The Alluxio filesystem implements a permissions model similar to the POSIX permissions model.

Each file and directory is associated with:

  • An owner, which is the user of the client process to create the file or directory.
  • A group, which is the group fetched from user-groups-mapping service. See User group mapping.
  • Permissions, which consist of three parts:
    • Owner permission defines the access privileges of the file owner
    • Group permission defines the access privileges of the owning group
    • Other permission defines the access privileges of all users that are not in any of above two classes

Each permission has three actions:

  1. read (r)
  2. write (w)
  3. execute (x)

For files:

  • Read permissions are required to read files
  • Write permission are required to write files

For directories:

  • Read permissions are required to list its contents
  • Write permissions are required to create, rename, or delete files or directories under it
  • Execute permissions are required to access a child of the directory

The output of the ls shell command when authorization is enabled looks like:

$ ./bin/alluxio fs ls /
drwxr-xr-x jack           staff                       24       PERSISTED 06-14-2019 07:02:45:248  DIR /default_tests_files
-rw-r--r-- jack           staff                       80   NOT_PERSISTED 06-14-2019 07:02:26:487 100% /default_tests_files/BASIC_CACHE_PROMOTE_MUST_CACHE

User group mapping

For a given user, the list of groups is determined by a group mapping service, configured by the alluxio.security.group.mapping.class property, with a default implementation of alluxio.security.group.provider.ShellBasedUnixGroupsMapping. This implementation executes the groups shell command on the local machine to fetch the group memberships of a particular user. Running the groups command for every query may be expensive, so the user group mapping is cached, with an expiration period configured by the alluxio.security.group.mapping.cache.timeout property, with a default value of 60s. If set to a value of 0, the caching is disabled. If the cache timeout is too low or disabled, the groups command will be run very frequently, but may increase latency for operations. If the cache timeout is too high, the groups command will not be run frequently, but the cached results may become stale.

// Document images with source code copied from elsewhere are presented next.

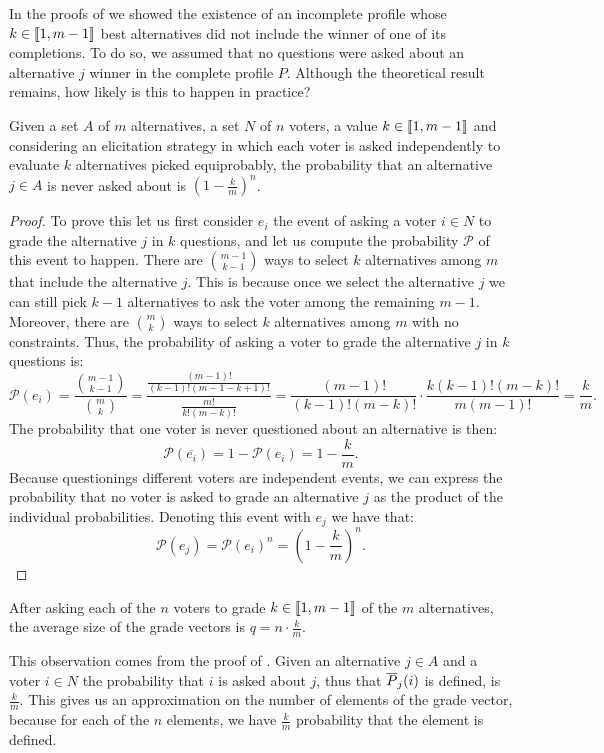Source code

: 	In the proofs of  we showed the existence of an incomplete profile whose $k \in \llbracket1,m-1\rrbracket$ best alternatives did not include the winner of one of its completions. To do so, we assumed that no questions were asked about an alternative $j$ winner in the complete profile $P$. Although the theoretical result remains, how likely is this to happen in practice?
	
	\begin{proposition}
		\label{pr:probabilityJ}
		Given a set $A$ of $m$ alternatives, a set $N$ of $n$ voters, a value $k\in\llbracket1,m-1\rrbracket$ and considering an elicitation strategy in which each voter is asked independently to evaluate $k$ alternatives picked equiprobably, the probability that an alternative $j\in A$ is never asked about is $(1-\frac{k}{m})^n$.
	\end{proposition}
	\begin{proof}
		To prove this let us first consider $e_i$ the event of asking a voter $i\in N$ to grade the alternative $j$ in $k$ questions, and let us compute the probability $\mathcal{P}$ of this event to happen.
		There are $\binom{m-1}{k-1}$ ways to select $k$ alternatives among $m$ that include the alternative $j$. This is because once we select the alternative $j$ we can still pick $k-1$ alternatives to ask the voter among the remaining $m-1$.
		Moreover, there are $\binom{m}{k}$ ways to select $k$ alternatives among $m$ with no constraints. Thus, the probability of asking a voter to grade the alternative $j$ in $k$ questions is:
		\[\mathcal{P}(e_i)= \frac{\binom{m-1}{k-1}}{\binom{m}{k}}=\frac{\frac{(m-1)!}{(k-1)!(m-1-k+1)!}}{\frac{m!}{k!(m-k)!}}=\frac{(m-1)!}{(k-1)!(m-k)!}\cdot\frac{k(k-1)!(m-k)!}{m(m-1)!}=\frac{k}{m}.\]
		The probability that one voter is never questioned about an alternative is then:
		\[\mathcal{P}(\overline{e_i})=1-\mathcal{P}(e_i)=1-\frac{k}{m}.\]
		Because questionings different voters are independent events, we can express the probability that no voter is asked to grade an alternative $j$ as the product of the individual probabilities. Denoting this event with $e_j$ we have that:
		\[\mathcal{P}(e_j)=\mathcal{P}(e_i)^n=\left(1-\frac{k}{m}\right)^n.\]
	\end{proof}

	\begin{remark}
		\label{rm:sizeGV}
		After asking each of the $n$ voters to grade $k\in \llbracket1,m-1\rrbracket$ of the $m$ alternatives, the average size of the grade vectors is $q = n \cdot \frac{k}{m}$.
	\end{remark}
	This observation comes from the proof of . Given an alternative $j\in A$ and a voter $i\in N$ the probability that $i$ is asked about $j$, thus that $\overline{P}_{j}(i)$ is defined, is $\frac{k}{m}$. This gives us an approximation on the number of elements of the grade vector, because for each of the $n$ elements, we have $\frac{k}{m}$ probability that the element is defined.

Alluxio has super user, a user with special privileges typically needed to administer and maintain the system. The super user is the operating system user executing the Alluxio master process. The alluxio.security.authorization.permission.supergroup property defines a super group. Any additional operating system users belong to this operating system group are also super users.

LDAP

If your organization use OpenLDAP or Active Directory to manage identities, it is recommended to sync LDAP users and groups to machines’ operating system running Alluxio. Alternatively, Alluxio also supports direct connection to OpenLDAP or Active Directory for group mapping service. To use the Alluxio integration with OpenLDAP or Active Directory, set the following properties in alluxio-site.properties.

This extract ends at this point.